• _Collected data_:

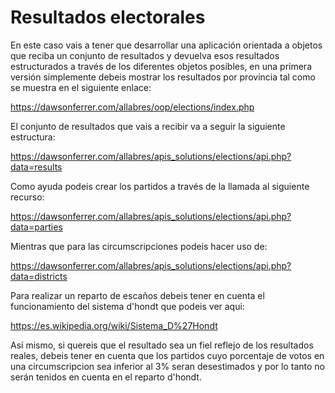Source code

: # Resultados electorales
En este caso vais a tener que desarrollar una aplicación orientada a objetos que reciba un conjunto de resultados
y devuelva esos resultados estructurados a través de los diferentes objetos posibles, en una primera versión 
simplemente debeis mostrar los resultados por provincia tal como se muestra en el siguiente enlace:

https://dawsonferrer.com/allabres/oop/elections/index.php

El conjunto de resultados que vais a recibir va a seguir la siguiente estructura:

https://dawsonferrer.com/allabres/apis_solutions/elections/api.php?data=results

Como ayuda podeis crear los partidos a través de la llamada al siguiente recurso:

https://dawsonferrer.com/allabres/apis_solutions/elections/api.php?data=parties

Mientras que para las circumscripciones podeis hacer uso de:

https://dawsonferrer.com/allabres/apis_solutions/elections/api.php?data=districts

Para realizar un reparto de escaños debeis tener en cuenta el funcionamiento del sistema d'hondt que podeis ver aqui:

https://es.wikipedia.org/wiki/Sistema_D%27Hondt 

Así mismo, si quereis que el resultado sea un fiel reflejo de los resultados reales, debeis tener en cuenta
que los partidos cuyo porcentaje de votos en una circumscripcion sea inferior al 3% seran desestimados y por lo 
tanto no serán tenidos en cuenta en el reparto d'hondt.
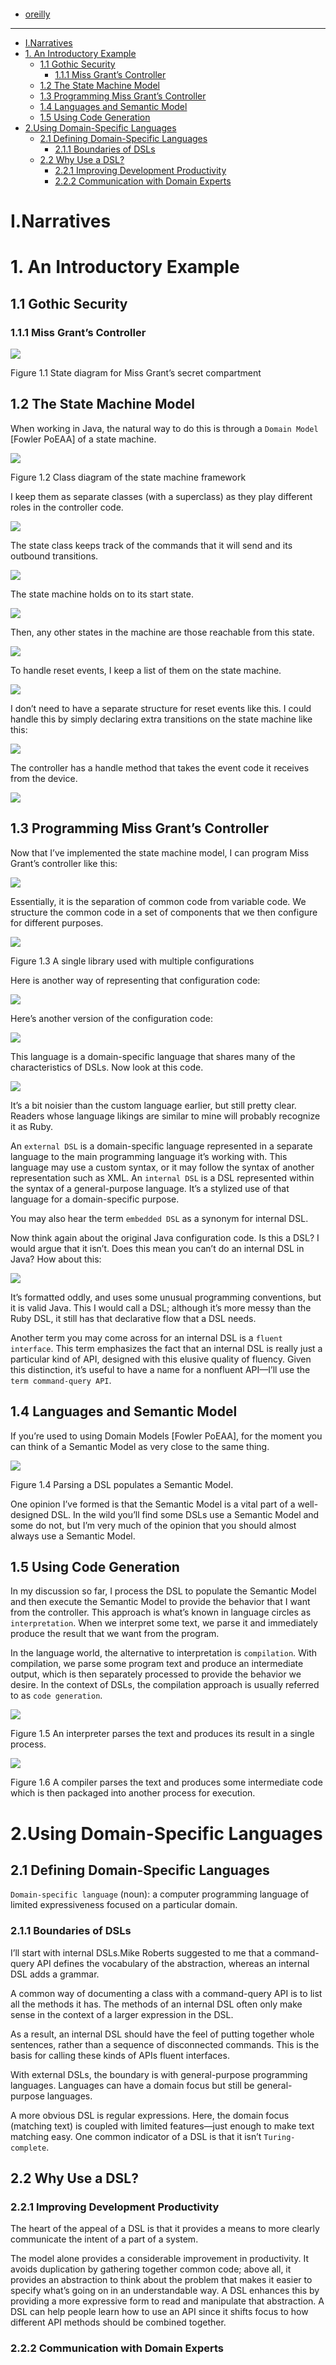 ![]()



- [oreilly](https://learning.oreilly.com/library/view/domain-specific-languages/9780132107549/)

---

- [I.Narratives](#inarratives)
- [1. An Introductory Example](#1-an-introductory-example)
  - [1.1 Gothic Security](#11-gothic-security)
    - [1.1.1 Miss Grant’s Controller](#111-miss-grants-controller)
  - [1.2 The State Machine Model](#12-the-state-machine-model)
  - [1.3 Programming Miss Grant’s Controller](#13-programming-miss-grants-controller)
  - [1.4 Languages and Semantic Model](#14-languages-and-semantic-model)
  - [1.5 Using Code Generation](#15-using-code-generation)
- [2.Using Domain-Specific Languages](#2using-domain-specific-languages)
  - [2.1 Defining Domain-Specific Languages](#21-defining-domain-specific-languages)
    - [2.1.1 Boundaries of DSLs](#211-boundaries-of-dsls)
  - [2.2 Why Use a DSL?](#22-why-use-a-dsl)
    - [2.2.1 Improving Development Productivity](#221-improving-development-productivity)
    - [2.2.2 Communication with Domain Experts](#222-communication-with-domain-experts)

# I.Narratives
# 1. An Introductory Example
## 1.1 Gothic Security
### 1.1.1 Miss Grant’s Controller
![](https://learning.oreilly.com/library/view/domain-specific-languages/9780132107549/graphics/intro_basic.jpg)

Figure 1.1 State diagram for Miss Grant’s secret compartment

## 1.2 The State Machine Model
When working in Java, the natural way to do this is through a `Domain Model` [Fowler PoEAA] of a state machine.

![](https://learning.oreilly.com/library/view/domain-specific-languages/9780132107549/graphics/intro_statemodel.jpg)

Figure 1.2 Class diagram of the state machine framework

I keep them as separate classes (with a superclass) as they play different roles in the controller code.

![](https://learning.oreilly.com/library/view/domain-specific-languages/9780132107549/graphics/p0006_01.jpg)

The state class keeps track of the commands that it will send and its outbound transitions.

![](https://learning.oreilly.com/library/view/domain-specific-languages/9780132107549/graphics/p0006_02.jpg)

The state machine holds on to its start state.

![](https://learning.oreilly.com/library/view/domain-specific-languages/9780132107549/graphics/p0007_01.jpg)

Then, any other states in the machine are those reachable from this state.

![](https://learning.oreilly.com/library/view/domain-specific-languages/9780132107549/graphics/p0007_02.jpg)

To handle reset events, I keep a list of them on the state machine.

![](https://learning.oreilly.com/library/view/domain-specific-languages/9780132107549/graphics/p0008_01.jpg)

I don’t need to have a separate structure for reset events like this. I could handle this by simply declaring extra transitions on the state machine like this:

![](https://learning.oreilly.com/library/view/domain-specific-languages/9780132107549/graphics/p0008_02.jpg)

The controller has a handle method that takes the event code it receives from the device.

![](https://learning.oreilly.com/library/view/domain-specific-languages/9780132107549/graphics/p0008_03.jpg)

## 1.3 Programming Miss Grant’s Controller
Now that I’ve implemented the state machine model, I can program Miss Grant’s controller like this:

![](https://learning.oreilly.com/library/view/domain-specific-languages/9780132107549/graphics/p0009_01.jpg)

Essentially, it is the separation of common code from variable code. We structure the common code in a set of components that we then configure for different purposes.

![](https://learning.oreilly.com/library/view/domain-specific-languages/9780132107549/graphics/intro_multipleconfig.jpg)

Figure 1.3 A single library used with multiple configurations

Here is another way of representing that configuration code:

![](https://learning.oreilly.com/library/view/domain-specific-languages/9780132107549/graphics/p0011_01.jpg)

Here’s another version of the configuration code:

![](https://learning.oreilly.com/library/view/domain-specific-languages/9780132107549/graphics/p0012_01.jpg)

This language is a domain-specific language that shares many of the characteristics of DSLs. Now look at this code.

![](https://learning.oreilly.com/library/view/domain-specific-languages/9780132107549/graphics/p0014_01.jpg)

It’s a bit noisier than the custom language earlier, but still pretty clear. Readers whose language likings are similar to mine will probably recognize it as Ruby. 

An `external DSL` is a domain-specific language represented in a separate language to the main programming language it’s working with. This language may use a custom syntax, or it may follow the syntax of another representation such as XML. An `internal DSL` is a DSL represented within the syntax of a general-purpose language. It’s a stylized use of that language for a domain-specific purpose.

You may also hear the term `embedded DSL` as a synonym for internal DSL.

Now think again about the original Java configuration code. Is this a DSL? I would argue that it isn’t. Does this mean you can’t do an internal DSL in Java? How about this:

![](https://learning.oreilly.com/library/view/domain-specific-languages/9780132107549/graphics/p0015_01.jpg)

It’s formatted oddly, and uses some unusual programming conventions, but it is valid Java. This I would call a DSL; although it’s more messy than the Ruby DSL, it still has that declarative flow that a DSL needs.

Another term you may come across for an internal DSL is a `fluent interface`. This term emphasizes the fact that an internal DSL is really just a particular kind of API, designed with this elusive quality of fluency. Given this distinction, it’s useful to have a name for a nonfluent API—I’ll use the `term command-query API`.

## 1.4 Languages and Semantic Model
If you’re used to using Domain Models [Fowler PoEAA], for the moment you can think of a Semantic Model as very close to the same thing.

![](https://learning.oreilly.com/library/view/domain-specific-languages/9780132107549/graphics/semanticmodel_sketch.jpg)

Figure 1.4 Parsing a DSL populates a Semantic Model.

One opinion I’ve formed is that the Semantic Model is a vital part of a well-designed DSL. In the wild you’ll find some DSLs use a Semantic Model and some do not, but I’m very much of the opinion that you should almost always use a Semantic Model.

## 1.5 Using Code Generation
In my discussion so far, I process the DSL to populate the Semantic Model and then execute the Semantic Model to provide the behavior that I want from the controller. This approach is what’s known in language circles as `interpretation`. When we interpret some text, we parse it and immediately produce the result that we want from the program.

In the language world, the alternative to interpretation is `compilation`. With compilation, we parse some program text and produce an intermediate output, which is then separately processed to provide the behavior we desire. In the context of DSLs, the compilation approach is usually referred to as `code generation`.

![](https://learning.oreilly.com/library/view/domain-specific-languages/9780132107549/graphics/intro_interpreted.jpg)

Figure 1.5 An interpreter parses the text and produces its result in a single process.

![](https://learning.oreilly.com/library/view/domain-specific-languages/9780132107549/graphics/intro_compiled.jpg)

Figure 1.6 A compiler parses the text and produces some intermediate code which is then packaged into another process for execution.

# 2.Using Domain-Specific Languages
## 2.1 Defining Domain-Specific Languages
`Domain-specific language` (noun): a computer programming language of limited expressiveness focused on a particular domain.

### 2.1.1 Boundaries of DSLs
I’ll start with internal DSLs.Mike Roberts suggested to me that a command-query API defines the vocabulary of the abstraction, whereas an internal DSL adds a grammar.

A common way of documenting a class with a command-query API is to list all the methods it has. The methods of an internal DSL often only make sense in the context of a larger expression in the DSL.

As a result, an internal DSL should have the feel of putting together whole sentences, rather than a sequence of disconnected commands. This is the basis for calling these kinds of APIs fluent interfaces.

With external DSLs, the boundary is with general-purpose programming languages. Languages can have a domain focus but still be general-purpose languages.

A more obvious DSL is regular expressions. Here, the domain focus (matching text) is coupled with limited features—just enough to make text matching easy. One common indicator of a DSL is that it isn’t `Turing-complete`.

## 2.2 Why Use a DSL?
### 2.2.1 Improving Development Productivity
The heart of the appeal of a DSL is that it provides a means to more clearly communicate the intent of a part of a system.

The model alone provides a considerable improvement in productivity. It avoids duplication by gathering together common code; above all, it provides an abstraction to think about the problem that makes it easier to specify what’s going on in an understandable way. A DSL enhances this by providing a more expressive form to read and manipulate that abstraction. A DSL can help people learn how to use an API since it shifts focus to how different API methods should be combined together.

### 2.2.2 Communication with Domain Experts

• _Work task_: In the data above, find each line that has the word "list" and copy it out.

• _Problem solution_:
To handle reset events, I keep a list of them on the state machine.
A common way of documenting a class with a command-query API is to list all the methods it has. The methods of an internal DSL often only make sense in the context of a larger expression in the DSL.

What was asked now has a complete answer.